Third, the potential payout has increased in the long term due to the many potential new products and applications enabled by the new ZFN tools.
(I would still expect short term gen 1 payout to be in the $0.50 range, but longer term prices could easily go to multiple dollars.)

Fourth, the PPS has gone back down from the vicinity of 0.20 to about 0.05!
YES, This is a positive thing for the risk/reward ratio for a new investor or for someone evaluating the decision to stay invested or not.
Even "igotthemojo" recognizes this, even if he is not willing to admit it logically and consciously.
He has bought in recently because he feels that the PPS is low enough that it is likely to rise in the near future.
Remember that I said that in September of 2009

"...the buy-in price became quite high,reducing the odds, so the risk/reward ratio rose to about 1.5."

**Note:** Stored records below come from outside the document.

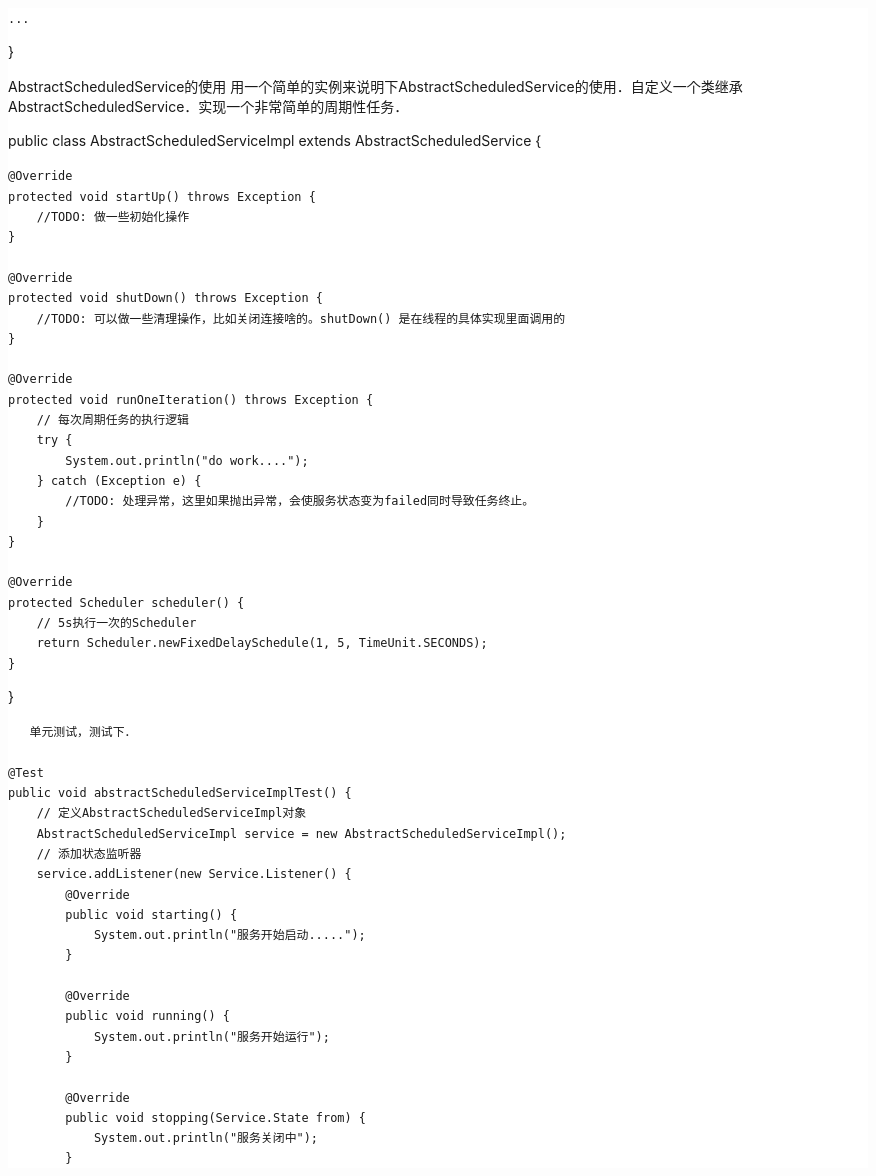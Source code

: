 	...
}


AbstractScheduledService的使用
       用一个简单的实例来说明下AbstractScheduledService的使用．自定义一个类继承AbstractScheduledService．实现一个非常简单的周期性任务．

public class AbstractScheduledServiceImpl extends AbstractScheduledService {


	@Override
	protected void startUp() throws Exception {
		//TODO: 做一些初始化操作
	}

	@Override
	protected void shutDown() throws Exception {
		//TODO: 可以做一些清理操作，比如关闭连接啥的。shutDown() 是在线程的具体实现里面调用的
	}

	@Override
	protected void runOneIteration() throws Exception {
		// 每次周期任务的执行逻辑
		try {
			System.out.println("do work....");
		} catch (Exception e) {
			//TODO: 处理异常，这里如果抛出异常，会使服务状态变为failed同时导致任务终止。
		}
	}

	@Override
	protected Scheduler scheduler() {
		// 5s执行一次的Scheduler
		return Scheduler.newFixedDelaySchedule(1, 5, TimeUnit.SECONDS);
	}
}


       单元测试，测试下．

	@Test
	public void abstractScheduledServiceImplTest() {
		// 定义AbstractScheduledServiceImpl对象
		AbstractScheduledServiceImpl service = new AbstractScheduledServiceImpl();
		// 添加状态监听器
		service.addListener(new Service.Listener() {
			@Override
			public void starting() {
				System.out.println("服务开始启动.....");
			}

			@Override
			public void running() {
				System.out.println("服务开始运行");
			}

			@Override
			public void stopping(Service.State from) {
				System.out.println("服务关闭中");
			}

Even neglecting all of the other improvements since then, this alone, the drop in PPS from .25 to .05, would raise my calculated risk reward ratio from 1.5 to 7.5!

Overall, I would put the current risk/reward ratio at about 20 in the short term (weeks or months) and about 100 in the long term (years).

All of the factors adding up to this are a matter of opinion, and the numbers that I arrive at are based upon my opinions of the four determinants that go into a risk/reward ratio.

Current PPS = buy-in price.
Book Value = Remnant price.
Odds of success.
Future PPS = Payout


Your opinions and therefore your numbers will vary.
But you should at least consider thinking about your opinions of the various factors in a logical rather than an emotional manner.
And thereby deriving an indicator of worth such as the risk/reward ratio in a logical and deterministic manner.


Mike L.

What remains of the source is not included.